::: SOURCE DATA

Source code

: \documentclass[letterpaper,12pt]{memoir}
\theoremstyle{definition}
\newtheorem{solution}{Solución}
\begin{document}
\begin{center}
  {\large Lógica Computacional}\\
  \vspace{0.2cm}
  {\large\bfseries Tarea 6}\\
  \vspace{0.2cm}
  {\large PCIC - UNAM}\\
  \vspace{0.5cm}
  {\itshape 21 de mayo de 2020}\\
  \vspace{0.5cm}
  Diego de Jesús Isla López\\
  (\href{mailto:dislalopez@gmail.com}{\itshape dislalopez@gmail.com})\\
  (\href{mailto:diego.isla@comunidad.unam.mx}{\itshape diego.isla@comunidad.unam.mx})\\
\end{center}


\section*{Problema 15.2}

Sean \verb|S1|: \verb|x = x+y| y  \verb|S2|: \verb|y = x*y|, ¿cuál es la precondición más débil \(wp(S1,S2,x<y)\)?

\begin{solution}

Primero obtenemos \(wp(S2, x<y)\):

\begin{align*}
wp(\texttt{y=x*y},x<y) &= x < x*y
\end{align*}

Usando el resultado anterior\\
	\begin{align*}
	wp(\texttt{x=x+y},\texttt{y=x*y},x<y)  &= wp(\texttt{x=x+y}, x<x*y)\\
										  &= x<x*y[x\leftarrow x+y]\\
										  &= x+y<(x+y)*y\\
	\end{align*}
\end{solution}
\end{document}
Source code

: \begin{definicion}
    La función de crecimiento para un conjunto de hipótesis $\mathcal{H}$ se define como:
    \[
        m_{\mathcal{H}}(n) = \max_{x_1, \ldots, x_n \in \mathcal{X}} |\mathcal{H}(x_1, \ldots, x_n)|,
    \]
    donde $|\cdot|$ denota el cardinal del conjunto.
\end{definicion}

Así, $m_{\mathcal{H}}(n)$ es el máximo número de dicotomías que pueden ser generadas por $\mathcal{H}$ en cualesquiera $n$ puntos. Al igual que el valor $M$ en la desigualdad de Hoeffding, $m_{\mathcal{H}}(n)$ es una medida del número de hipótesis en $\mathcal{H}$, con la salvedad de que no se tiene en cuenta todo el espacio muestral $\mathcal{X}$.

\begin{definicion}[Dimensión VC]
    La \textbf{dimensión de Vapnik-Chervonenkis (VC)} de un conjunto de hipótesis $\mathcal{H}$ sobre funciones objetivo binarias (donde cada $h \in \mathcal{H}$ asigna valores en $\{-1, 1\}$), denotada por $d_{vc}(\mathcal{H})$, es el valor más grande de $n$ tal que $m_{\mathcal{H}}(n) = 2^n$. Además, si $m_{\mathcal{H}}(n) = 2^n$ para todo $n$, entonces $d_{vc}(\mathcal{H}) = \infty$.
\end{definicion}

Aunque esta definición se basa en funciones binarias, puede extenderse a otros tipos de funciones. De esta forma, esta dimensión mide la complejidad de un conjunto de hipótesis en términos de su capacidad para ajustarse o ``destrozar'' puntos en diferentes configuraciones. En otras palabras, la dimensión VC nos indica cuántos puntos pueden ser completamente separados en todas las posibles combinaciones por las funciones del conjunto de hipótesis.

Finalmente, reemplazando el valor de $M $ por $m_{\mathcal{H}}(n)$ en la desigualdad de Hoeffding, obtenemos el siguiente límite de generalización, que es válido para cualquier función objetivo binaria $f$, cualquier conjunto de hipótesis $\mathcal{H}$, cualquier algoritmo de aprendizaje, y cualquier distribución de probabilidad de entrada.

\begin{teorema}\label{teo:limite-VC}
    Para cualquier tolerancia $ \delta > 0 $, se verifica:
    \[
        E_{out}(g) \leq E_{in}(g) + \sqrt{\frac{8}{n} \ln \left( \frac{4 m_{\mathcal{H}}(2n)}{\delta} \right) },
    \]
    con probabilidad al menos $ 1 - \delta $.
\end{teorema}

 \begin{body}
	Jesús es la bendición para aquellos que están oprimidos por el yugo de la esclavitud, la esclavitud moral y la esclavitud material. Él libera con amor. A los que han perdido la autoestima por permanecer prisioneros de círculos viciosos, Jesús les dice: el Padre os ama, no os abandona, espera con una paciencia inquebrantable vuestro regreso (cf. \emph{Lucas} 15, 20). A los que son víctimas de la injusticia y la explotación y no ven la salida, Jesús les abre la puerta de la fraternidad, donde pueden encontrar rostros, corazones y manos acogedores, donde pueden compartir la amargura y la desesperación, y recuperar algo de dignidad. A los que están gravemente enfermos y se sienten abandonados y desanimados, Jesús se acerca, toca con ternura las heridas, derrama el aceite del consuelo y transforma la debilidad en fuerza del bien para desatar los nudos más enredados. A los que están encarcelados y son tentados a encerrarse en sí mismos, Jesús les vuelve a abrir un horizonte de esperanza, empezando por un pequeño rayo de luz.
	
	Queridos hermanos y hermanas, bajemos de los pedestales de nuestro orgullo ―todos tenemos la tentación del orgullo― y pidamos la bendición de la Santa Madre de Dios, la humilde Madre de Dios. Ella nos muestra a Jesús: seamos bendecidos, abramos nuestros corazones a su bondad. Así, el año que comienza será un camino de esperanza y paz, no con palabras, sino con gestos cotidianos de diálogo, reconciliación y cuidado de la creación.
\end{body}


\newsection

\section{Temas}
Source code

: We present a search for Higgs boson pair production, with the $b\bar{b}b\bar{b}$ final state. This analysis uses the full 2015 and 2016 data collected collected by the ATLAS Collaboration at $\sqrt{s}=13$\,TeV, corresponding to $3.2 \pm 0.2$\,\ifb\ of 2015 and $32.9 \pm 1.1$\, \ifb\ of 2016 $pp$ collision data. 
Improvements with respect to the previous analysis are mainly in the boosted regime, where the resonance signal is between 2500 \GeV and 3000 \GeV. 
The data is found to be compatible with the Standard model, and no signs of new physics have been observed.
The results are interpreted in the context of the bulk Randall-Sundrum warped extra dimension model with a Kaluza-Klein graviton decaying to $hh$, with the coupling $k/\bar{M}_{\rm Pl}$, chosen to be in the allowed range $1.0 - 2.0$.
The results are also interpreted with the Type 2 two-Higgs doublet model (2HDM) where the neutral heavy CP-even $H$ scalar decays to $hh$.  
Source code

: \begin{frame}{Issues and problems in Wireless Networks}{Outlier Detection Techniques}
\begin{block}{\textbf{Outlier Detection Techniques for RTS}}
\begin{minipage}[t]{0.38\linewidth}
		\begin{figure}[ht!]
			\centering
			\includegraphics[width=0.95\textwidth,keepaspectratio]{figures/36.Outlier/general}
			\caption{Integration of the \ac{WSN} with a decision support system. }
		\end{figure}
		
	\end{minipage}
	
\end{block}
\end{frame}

::::::

** WHAT THE TASK ASKS **
Every record above has to appear again, word for word.

** EXERCISE OUTPUT **
Source code

: \documentclass[letterpaper,12pt]{memoir}
\theoremstyle{definition}
\newtheorem{solution}{Solución}
\begin{document}
\begin{center}
  {\large Lógica Computacional}\\
  \vspace{0.2cm}
  {\large\bfseries Tarea 6}\\
  \vspace{0.2cm}
  {\large PCIC - UNAM}\\
  \vspace{0.5cm}
  {\itshape 21 de mayo de 2020}\\
  \vspace{0.5cm}
  Diego de Jesús Isla López\\
  (\href{mailto:dislalopez@gmail.com}{\itshape dislalopez@gmail.com})\\
  (\href{mailto:diego.isla@comunidad.unam.mx}{\itshape diego.isla@comunidad.unam.mx})\\
\end{center}


\section*{Problema 15.2}

Sean \verb|S1|: \verb|x = x+y| y  \verb|S2|: \verb|y = x*y|, ¿cuál es la precondición más débil \(wp(S1,S2,x<y)\)?

\begin{solution}

Primero obtenemos \(wp(S2, x<y)\):

\begin{align*}
wp(\texttt{y=x*y},x<y) &= x < x*y
\end{align*}

Usando el resultado anterior\\
	\begin{align*}
	wp(\texttt{x=x+y},\texttt{y=x*y},x<y)  &= wp(\texttt{x=x+y}, x<x*y)\\
										  &= x<x*y[x\leftarrow x+y]\\
										  &= x+y<(x+y)*y\\
	\end{align*}
\end{solution}
\end{document}
Source code

: \begin{definicion}
    La función de crecimiento para un conjunto de hipótesis $\mathcal{H}$ se define como:
    \[
        m_{\mathcal{H}}(n) = \max_{x_1, \ldots, x_n \in \mathcal{X}} |\mathcal{H}(x_1, \ldots, x_n)|,
    \]
    donde $|\cdot|$ denota el cardinal del conjunto.
\end{definicion}

Así, $m_{\mathcal{H}}(n)$ es el máximo número de dicotomías que pueden ser generadas por $\mathcal{H}$ en cualesquiera $n$ puntos. Al igual que el valor $M$ en la desigualdad de Hoeffding, $m_{\mathcal{H}}(n)$ es una medida del número de hipótesis en $\mathcal{H}$, con la salvedad de que no se tiene en cuenta todo el espacio muestral $\mathcal{X}$.

\begin{definicion}[Dimensión VC]
    La \textbf{dimensión de Vapnik-Chervonenkis (VC)} de un conjunto de hipótesis $\mathcal{H}$ sobre funciones objetivo binarias (donde cada $h \in \mathcal{H}$ asigna valores en $\{-1, 1\}$), denotada por $d_{vc}(\mathcal{H})$, es el valor más grande de $n$ tal que $m_{\mathcal{H}}(n) = 2^n$. Además, si $m_{\mathcal{H}}(n) = 2^n$ para todo $n$, entonces $d_{vc}(\mathcal{H}) = \infty$.
\end{definicion}

Aunque esta definición se basa en funciones binarias, puede extenderse a otros tipos de funciones. De esta forma, esta dimensión mide la complejidad de un conjunto de hipótesis en términos de su capacidad para ajustarse o ``destrozar'' puntos en diferentes configuraciones. En otras palabras, la dimensión VC nos indica cuántos puntos pueden ser completamente separados en todas las posibles combinaciones por las funciones del conjunto de hipótesis.

Finalmente, reemplazando el valor de $M $ por $m_{\mathcal{H}}(n)$ en la desigualdad de Hoeffding, obtenemos el siguiente límite de generalización, que es válido para cualquier función objetivo binaria $f$, cualquier conjunto de hipótesis $\mathcal{H}$, cualquier algoritmo de aprendizaje, y cualquier distribución de probabilidad de entrada.

\begin{teorema}\label{teo:limite-VC}
    Para cualquier tolerancia $ \delta > 0 $, se verifica:
    \[
        E_{out}(g) \leq E_{in}(g) + \sqrt{\frac{8}{n} \ln \left( \frac{4 m_{\mathcal{H}}(2n)}{\delta} \right) },
    \]
    con probabilidad al menos $ 1 - \delta $.
\end{teorema}

 \begin{body}
	Jesús es la bendición para aquellos que están oprimidos por el yugo de la esclavitud, la esclavitud moral y la esclavitud material. Él libera con amor. A los que han perdido la autoestima por permanecer prisioneros de círculos viciosos, Jesús les dice: el Padre os ama, no os abandona, espera con una paciencia inquebrantable vuestro regreso (cf. \emph{Lucas} 15, 20). A los que son víctimas de la injusticia y la explotación y no ven la salida, Jesús les abre la puerta de la fraternidad, donde pueden encontrar rostros, corazones y manos acogedores, donde pueden compartir la amargura y la desesperación, y recuperar algo de dignidad. A los que están gravemente enfermos y se sienten abandonados y desanimados, Jesús se acerca, toca con ternura las heridas, derrama el aceite del consuelo y transforma la debilidad en fuerza del bien para desatar los nudos más enredados. A los que están encarcelados y son tentados a encerrarse en sí mismos, Jesús les vuelve a abrir un horizonte de esperanza, empezando por un pequeño rayo de luz.
	
	Queridos hermanos y hermanas, bajemos de los pedestales de nuestro orgullo ―todos tenemos la tentación del orgullo― y pidamos la bendición de la Santa Madre de Dios, la humilde Madre de Dios. Ella nos muestra a Jesús: seamos bendecidos, abramos nuestros corazones a su bondad. Así, el año que comienza será un camino de esperanza y paz, no con palabras, sino con gestos cotidianos de diálogo, reconciliación y cuidado de la creación.
\end{body}


\newsection

\section{Temas}
Source code

: We present a search for Higgs boson pair production, with the $b\bar{b}b\bar{b}$ final state. This analysis uses the full 2015 and 2016 data collected collected by the ATLAS Collaboration at $\sqrt{s}=13$\,TeV, corresponding to $3.2 \pm 0.2$\,\ifb\ of 2015 and $32.9 \pm 1.1$\, \ifb\ of 2016 $pp$ collision data. 
Improvements with respect to the previous analysis are mainly in the boosted regime, where the resonance signal is between 2500 \GeV and 3000 \GeV. 
The data is found to be compatible with the Standard model, and no signs of new physics have been observed.
The results are interpreted in the context of the bulk Randall-Sundrum warped extra dimension model with a Kaluza-Klein graviton decaying to $hh$, with the coupling $k/\bar{M}_{\rm Pl}$, chosen to be in the allowed range $1.0 - 2.0$.
The results are also interpreted with the Type 2 two-Higgs doublet model (2HDM) where the neutral heavy CP-even $H$ scalar decays to $hh$.  
Source code

: \begin{frame}{Issues and problems in Wireless Networks}{Outlier Detection Techniques}
\begin{block}{\textbf{Outlier Detection Techniques for RTS}}
\begin{minipage}[t]{0.38\linewidth}
		\begin{figure}[ht!]
			\centering
			\includegraphics[width=0.95\textwidth,keepaspectratio]{figures/36.Outlier/general}
			\caption{Integration of the \ac{WSN} with a decision support system. }
		\end{figure}
		
	\end{minipage}
	
\end{block}
\end{frame}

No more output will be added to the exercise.